Pensé en varias novelas, en sus personajes que presagiaban sentimientos y emociones, en sus autores que contaron desde siempre como sería ese día que se materializó para siempre en una fecha que todos vamos a recordar. Desde el interior, en mi biblioteca, los libros que lo advertían no pueden evitar una sonrisita socarrona en la que se lee un te lo dije de tinta.

Pensé en la Historia, metida ahora a juez, repasando la biografía del hombre de verde olivo y tabaco. No le será difícil emitir su sentencia: nadie absuelve a quien secuestra la libertad para repartirla a su antojo, para adoctrinarla y prostituirla. Una vida que lleva esperando un juicio de la Historia es una vida, como poco, sospechosa.

Todas las dictaduras, todas, son condenables.

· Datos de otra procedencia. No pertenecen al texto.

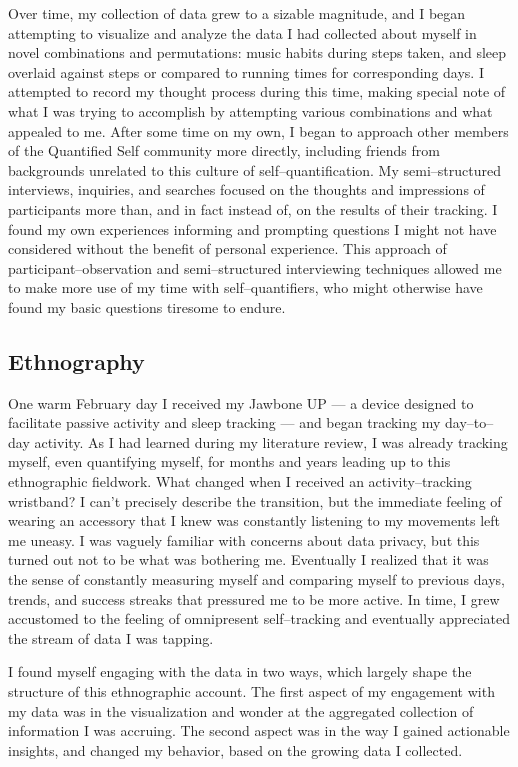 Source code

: \documentclass{article}
\begin{document}
Over time,
my collection of data grew to a sizable magnitude,
and I began attempting to visualize and analyze the data I had collected about myself in novel combinations and permutations:
music habits during steps taken,
and sleep overlaid against steps or compared to running times for corresponding days.
I attempted to record my thought process during this time,
making special note of what I was trying to accomplish by attempting various combinations and what appealed to me.
After some time on my own,
I began to approach other members of the Quantified Self community more directly,
including friends from backgrounds unrelated to this culture of self--quantification.
My semi--structured interviews,
inquiries,
and searches focused on the thoughts and impressions of participants more than,
and in fact instead of,
on the results of their tracking.
I found my own experiences informing and prompting questions I might not have considered without the benefit of personal experience.
This approach of participant--observation and semi--structured interviewing techniques allowed me to make more use of my time with self--quantifiers,
who might otherwise have found my basic questions tiresome to endure.

\subsection*{Ethnography}
One warm February day I received my Jawbone UP
--- a device designed to facilitate passive activity and sleep tracking ---
and began tracking my day--to--day activity.
As I had learned during my literature review,
I was already tracking myself,
even quantifying myself,
for months and years leading up to this ethnographic fieldwork.
What changed when I received an activity--tracking wristband? I can't precisely describe the transition,
but the immediate feeling of wearing an accessory that I knew was constantly listening to my movements left me uneasy.
I was vaguely familiar with concerns about data privacy,
but this turned out not to be what was bothering me.
Eventually I realized that it was the sense of constantly measuring myself and comparing myself to previous days,
trends,
and success streaks that pressured me to be more active.
In time,
I grew accustomed to the feeling of omnipresent self--tracking and eventually appreciated the stream of data I was tapping.

I found myself engaging with the data in two ways,
which largely shape the structure of this ethnographic account.
The first aspect of my engagement with my data was in the visualization and wonder at the aggregated collection of information I was accruing.
The second aspect was in the way I gained actionable insights,
and changed my behavior,
based on the growing data I collected.
\end{document}

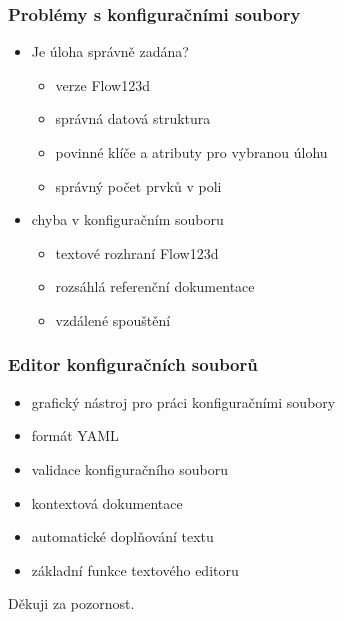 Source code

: \documentclass{beamer}
\begin{document}
\begin{frame}
	\frametitle{Problémy s konfiguračními soubory}
	\begin{itemize}
	\item<1-5> Je úloha správně zadána?
	\begin{itemize}
		\item<2,6-> verze Flow123d
		\item<3,6-> správná datová struktura
		\item<4,6-> povinné klíče a atributy pro vybranou úlohu
		\item<5,6-> správný počet prvků v poli
	\end{itemize}
	\item<6-9> chyba v konfiguračním souboru
		\begin{itemize}
			\item<-5,7> textové rozhraní Flow123d
			\item<-5,8> rozsáhlá referenční dokumentace
			\item<-5,9> vzdálené spouštění
		\end{itemize}
	\end{itemize}
\end{frame}

\begin{frame}
	\frametitle{Editor konfiguračních souborů}
	\begin{itemize}
		\item<1> grafický nástroj pro práci konfiguračními soubory
		\item<2> formát YAML
		\item<3> validace konfiguračního souboru
		\item<4> kontextová dokumentace
		\item<5> automatické doplňování textu
		\item<6> základní funkce textového editoru
	\end{itemize}
\end{frame}

\begin{frame}{}{}
\begin{center}
\huge Děkuji za pozornost.
\end{center}
\end{frame}
\end{document}
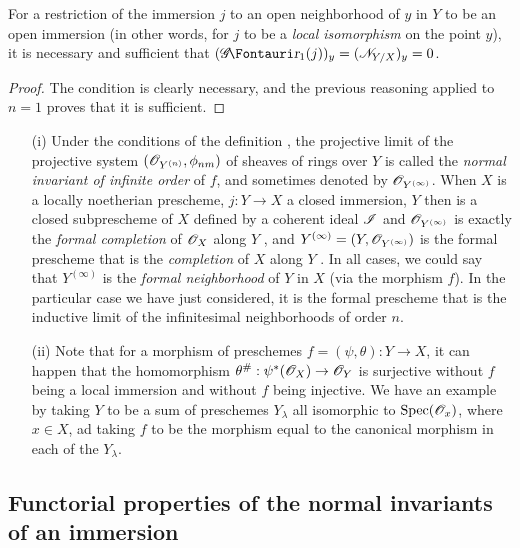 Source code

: \begin{corollary}[16.1.10]
\label{IV.16.1.10}
For a restriction of the immersion $j$ to an open neighborhood of $y$ in $Y$ to be an open immersion (in other words, for $j$ to be a \emph{local isomorphism} on the point $y$), it is necessary and sufficient that $(\shGr_1(j))_y = (\sh{N}_{Y/X})_y = 0$.
\end{corollary}

\begin{proof}
The condition is clearly necessary, and the previous reasoning applied to $n=1$ proves that it is sufficient.
\end{proof}

\begin{remark}[16.1.11]
\label{IV.16.1.11}
\medskip\noindent
\begin{enumerate}
  \item[(i)] Under the conditions of the definition , the projective limit of the projective system $(\mathscr{O}_{Y^{(n)}}, \phi_{nm})$ of sheaves of rings over $Y$ is called the \emph{normal invariant of infinite order} of $f$, and sometimes denoted by $\mathscr{O}_{Y^{(\infty)}}$.
  When $X$ is a locally noetherian prescheme, $j:Y \to X$ a closed immersion, $Y$ then is a closed subprescheme of $X$ defined by a coherent ideal $\mathscr{I}$ and $\mathscr{O}_{Y^{(\infty)}}$ is exactly the \emph{formal completion} of $\mathscr{O}_X$ along $Y$ , and $Y^{(\infty)} = (Y, \mathscr{O}_{Y^{(\infty)}})$ is the formal prescheme that is the \emph{completion} of $X$ along $Y$ .
  In all cases, we could say that $Y^{(\infty)}$ is the \emph{formal neighborhood} of $Y$ in $X$ (via the morphism $f$).
  In the particular case we have just considered, it is the formal prescheme that is the inductive limit of the infinitesimal neighborhoods of order $n$.
  \item[(ii)] Note that for a morphism of preschemes $f=(\psi, \theta): Y \to X$, it can happen that the homomorphism $\theta^\#:\psi^*(\sh{O}_X) \to \sh{O}_Y$ is surjective without $f$ being a local 
  immersion and without $f$ being injective.
  We have an example by taking $Y$ to be a sum of preschemes $Y_\lambda$ all isomorphic to $\operatorname{Spec}(\mathscr{O}_x)$, where $x \in X$, ad taking $f$ to be the morphism equal to the canonical morphism in each of the $Y_\lambda$.
\end{enumerate}
\end{remark}

\subsection{Functorial properties of the normal invariants of an immersion}
\label{IV.16.2}

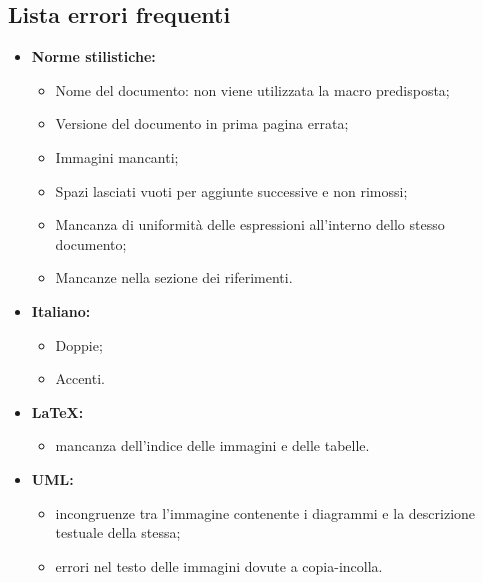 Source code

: \documentclass[a4paper]{article}
\begin{document}
			\subsection{Lista errori frequenti}
			\begin{itemize}
					\item \textbf{Norme stilistiche:}
					\begin{itemize}
						\item Nome del documento: non viene utilizzata la macro predisposta;
						\item Versione del documento in prima pagina errata;
						\item Immagini mancanti;
						\item Spazi lasciati vuoti per aggiunte successive e non rimossi;
						\item Mancanza di uniformità delle espressioni all'interno dello stesso documento;
						\item Mancanze nella sezione dei riferimenti.
					\end{itemize}
					\item \textbf{Italiano:}
					\begin{itemize}
						\item Doppie;
						\item Accenti.
					\end{itemize}
					\item \textbf{\LaTeX :}
					\begin{itemize}
						\item mancanza dell'indice delle immagini e delle tabelle.
					\end{itemize}
					\item \textbf{UML:}
					\begin{itemize}
						\item incongruenze tra l'immagine contenente i diagrammi e la descrizione testuale della stessa;
						\item errori nel testo delle immagini dovute a copia-incolla.
					\end{itemize}
				\end{itemize}
				
\cleardoublepage
	\listoffigures
	
	\cleardoublepage
	\listoftables	
\end{document}
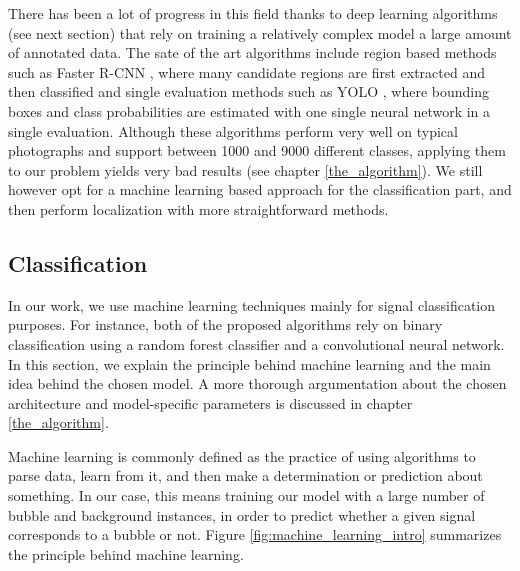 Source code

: 	There has been a lot of progress in this field thanks to deep learning algorithms (see next section) that rely on training a relatively complex model a large amount of annotated data. The sate of the art algorithms include region based methods such as Faster R-CNN \citep{FasterRCNN}, where many candidate regions are first extracted and then classified and single evaluation methods such as YOLO \citep{YOLO}, where bounding boxes and class probabilities are estimated with one single neural network in a single evaluation. Although these algorithms perform very well on typical photographs and support between 1000 and 9000 different classes, applying them to our problem yields very bad results (see chapter \ref{the_algorithm}). We still however opt for a machine learning based approach for the classification part, and then perform localization with more straightforward methods.
		
		\subsection{Classification}\label{machine_learning}
		In our work, we use machine learning techniques mainly for signal classification purposes. For instance, both of the proposed algorithms rely on binary classification using a random forest classifier and a convolutional neural network. In this section, we explain the principle behind machine learning and the main idea behind the chosen model. A more thorough argumentation about the chosen architecture and model-specific parameters is discussed in chapter \ref{the_algorithm}.

		Machine learning is commonly defined as the practice of using algorithms to parse data, learn from it, and then make a determination or prediction about something. In our case, this means training our model with a large number of bubble and background instances, in order to predict whether a given signal corresponds to a bubble or not. Figure \ref{fig:machine_learning_intro} summarizes the principle behind machine learning. 
		
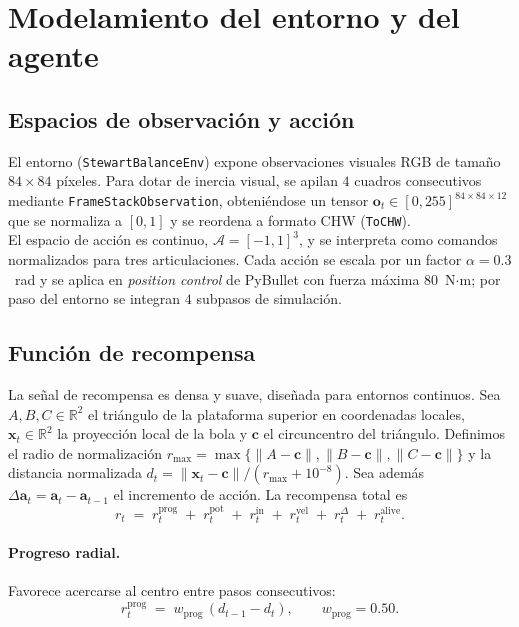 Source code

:\documentclass[conference]{IEEEtran}
\begin{document}
\section{Modelamiento del entorno y del agente}
\label{sec:modelado}

\subsection{Espacios de observación y acción}
El entorno (\texttt{StewartBalanceEnv}) expone observaciones visuales RGB de tamaño $84{\times}84$ píxeles. Para dotar de inercia visual, se apilan $4$ cuadros consecutivos mediante \texttt{FrameStackObservation}, obteniéndose un tensor $\mathbf{o}_t \in [0,255]^{84\times 84\times 12}$ que se normaliza a $[0,1]$ y se reordena a formato CHW (\texttt{ToCHW}).\\
El espacio de acción es continuo, $\mathcal{A}=[-1,1]^3$, y se interpreta como comandos normalizados para tres articulaciones. Cada acción se escala por un factor $\alpha{=}0.3$~rad y se aplica en \textit{position control} de PyBullet con fuerza máxima $80$~N$\cdot$m; por paso del entorno se integran $4$ subpasos de simulación.

\subsection{Función de recompensa}
La señal de recompensa es densa y suave, diseñada para entornos continuos. Sea
$A,B,C\in\mathbb{R}^2$ el triángulo de la plataforma superior en coordenadas locales,
$\mathbf{x}_t\!\in\!\mathbb{R}^2$ la proyección local de la bola y
$\mathbf{c}$ el circuncentro del triángulo.
Definimos el radio de normalización
$
r_{\max}=\max\{\|\!A-\mathbf{c}\!\|,\|\!B-\mathbf{c}\!\|,\|\!C-\mathbf{c}\!\|\}
$
y la distancia normalizada
$
d_t=\|\mathbf{x}_t-\mathbf{c}\|/(r_{\max}+10^{-8}).
$
Sea además $\Delta\mathbf{a}_t=\mathbf{a}_t-\mathbf{a}_{t-1}$ el incremento de acción.
La recompensa total es
\begin{equation}
\label{eq:rt-sum}
r_t \;=\; r_t^{\mathrm{prog}} \;+\; r_t^{\mathrm{pot}} \;+\;
r_t^{\mathrm{in}} \;+\; r_t^{\mathrm{vel}} \;+\;
r_t^{\Delta} \;+\; r_t^{\mathrm{alive}} .
\end{equation}

\paragraph{Progreso radial.}
Favorece acercarse al centro entre pasos consecutivos:
\begin{equation}
r_t^{\mathrm{prog}} \;=\; w_{\mathrm{prog}}\,(d_{t-1}-d_t), \qquad w_{\mathrm{prog}}=0.50.
\end{equation}
\end{document}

De derechas o de izquierdas, de verde oliva o sin uniforme, ninguna puede ser absuelta sin faltarle a la razón y al derecho. Soñar la absolución por parte de una Historia togada y discutiendo con la Justicia sin venda en los ojos, es una pesadilla de la que ya nos hemos despertado muchas veces. Pero nada, no escarmentamos, por mucho que la literatura nos advierta.

Es perverso decir que el dictador murió en su cama, como si los años transcurridos hasta la muerte legitimarán la situación. Pensar que un pueblo entierra a su dictador suspirando por otro es una quimera que no conviene seguir. Tantos años hasta las canas no son más que la medida de la represión y el miedo. No sólo muere un ser humano, muere el motivo, la razón de ser de un sistema que sólo se nutre, necesariamente, de la represión de toda libertad.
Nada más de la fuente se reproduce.